Kilis’te Ramazan bir başka alem akşam iftarı açan insanımız kendisini caddelere atıyor, çünkü caddelerimiz sanki festival veya panayır var gibi kalabalık, her taraftan müşteri çekmek için yükselen çalgı, türkü sesleri ezan seslerini bastırıyor. Halk teravih için camilere gideceği yerde maalesef ya geziyor ya da kahvehaneleri gidiyor.
Kilis'te yaşayan Suriyeli mülteciler teravih namazını sekiz rekat kıldıkları için camilerde sekiz rekatı kılındıktan sonra bir anda cemaat yarı yarıya düşüyor, merkezi camilerde bile ne yazık ki iki saf cemaat var, kahvehaneler ise tıklım tıklım doluyor. Tabi sahura kadar al papazı ver kızı derken, sabah namazının vakti giriyor, esnaf yarın işyerini saat kaçta açabilir siz düşünün.
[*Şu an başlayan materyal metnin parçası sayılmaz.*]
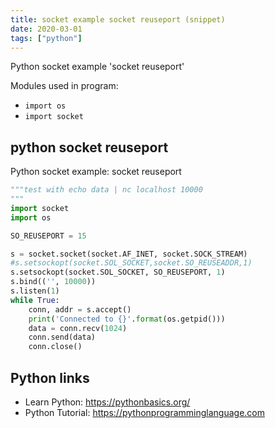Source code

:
 ```yaml
---
title: socket example socket reuseport (snippet)
date: 2020-03-01
tags: ["python"]
---
```

Python socket example 'socket reuseport'


Modules used in program: 
* `import os`
* `import socket`

## python socket reuseport

Python socket example: socket reuseport

```python
"""test with echo data | nc localhost 10000
"""
import socket
import os

SO_REUSEPORT = 15

s = socket.socket(socket.AF_INET, socket.SOCK_STREAM)
#s.setsockopt(socket.SOL_SOCKET,socket.SO_REUSEADDR,1)
s.setsockopt(socket.SOL_SOCKET, SO_REUSEPORT, 1)
s.bind(('', 10000))
s.listen(1)
while True:
    conn, addr = s.accept()
    print('Connected to {}'.format(os.getpid()))
    data = conn.recv(1024)
    conn.send(data)
    conn.close()

```

## Python links

- Learn Python: https://pythonbasics.org/
- Python Tutorial: https://pythonprogramminglanguage.com
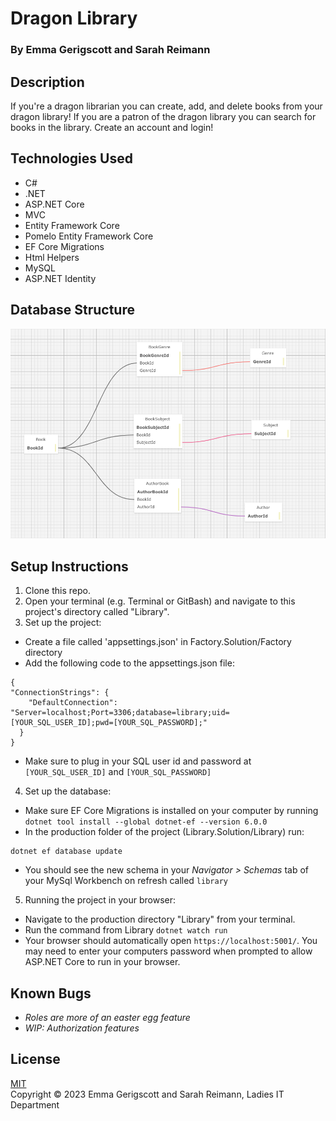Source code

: # Dragon Library

### By Emma Gerigscott and Sarah Reimann

<!-- ![gif of webpage in action](./Factory/wwwroot/img/factory.gif) -->

## Description

If you're a dragon librarian you can create, add, and delete books from your dragon library! If you are a patron of the dragon library you can search for books in the library. Create an account and login! 

## Technologies Used

* C#
* .NET
* ASP.NET Core
* MVC
* Entity Framework Core
* Pomelo Entity Framework Core
* EF Core Migrations
* Html Helpers
* MySQL
* ASP.NET Identity

## Database Structure

![image of schema connections](./Library/wwwroot/img/schema.png)

## Setup Instructions

1. Clone this repo.
2. Open your terminal (e.g. Terminal or GitBash) and navigate to this project's directory called "Library".
3. Set up the project:
  * Create a file called 'appsettings.json' in Factory.Solution/Factory directory
  * Add the following code to the appsettings.json file:
  ```
  {
  "ConnectionStrings": {
      "DefaultConnection": "Server=localhost;Port=3306;database=library;uid=[YOUR_SQL_USER_ID];pwd=[YOUR_SQL_PASSWORD];"
    }
  }
  ```
  * Make sure to plug in your SQL user id and password at ```[YOUR_SQL_USER_ID]``` and ```[YOUR_SQL_PASSWORD]```
4. Set up the database:
  * Make sure EF Core Migrations is installed on your computer by running ```dotnet tool install --global dotnet-ef --version 6.0.0```
  * In the production folder of the project (Library.Solution/Library) run:
  ```
  dotnet ef database update
  ```
  * You should see the new schema in your _Navigator > Schemas_ tab of your MySql Workbench on refresh called ```library```
5. Running the project in your browser:
  * Navigate to the production directory "Library" from your terminal.
  * Run the command from Library ```dotnet watch run```
  * Your browser should automatically open ```https://localhost:5001/```. You may need to enter your computers password when prompted to allow ASP.NET Core to run in your browser.


## Known Bugs

* _Roles are more of an easter egg feature_
* _WIP: Authorization features_

## License
[MIT](https://opensource.org/licenses/MIT)  
Copyright © 2023 Emma Gerigscott and Sarah Reimann, Ladies IT Department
Tabi Ramazan ayını insanı yaşat ki devlet yaşasın ilkesi ile devletin sıcak yüzünü vatandaşlarla buluşturmak için değerlendirenlerde var, bunlardan birisi de Kilis Valisi sayın Recep Soytürk basın mensuplarına sivil toplum örgütlerine, şehit ve gazi ailelerine verdiği iftar yemekleri ile devlet millet kaynaşmasına katkı sağladı.
Hudutta görev yapan Türk Silahlı Kuvvetlerin iftarına katılarak er ve erbaşlarının vatan savunmasındaki moral motivasyonuna destek verdi.
Sayın Valimiz Sayın Recep Soytürk, sivil toplum örgütlerini, şehit ve gazi yakınlarını, Kilis bürokratını bizzat evinin bahçesinde iftar vererek ağırlamasını bir Kilisli olarak önemsiyorum, bu Kilis halkına verilen değerin bir ifadesi idi teşekkürler sayın valim.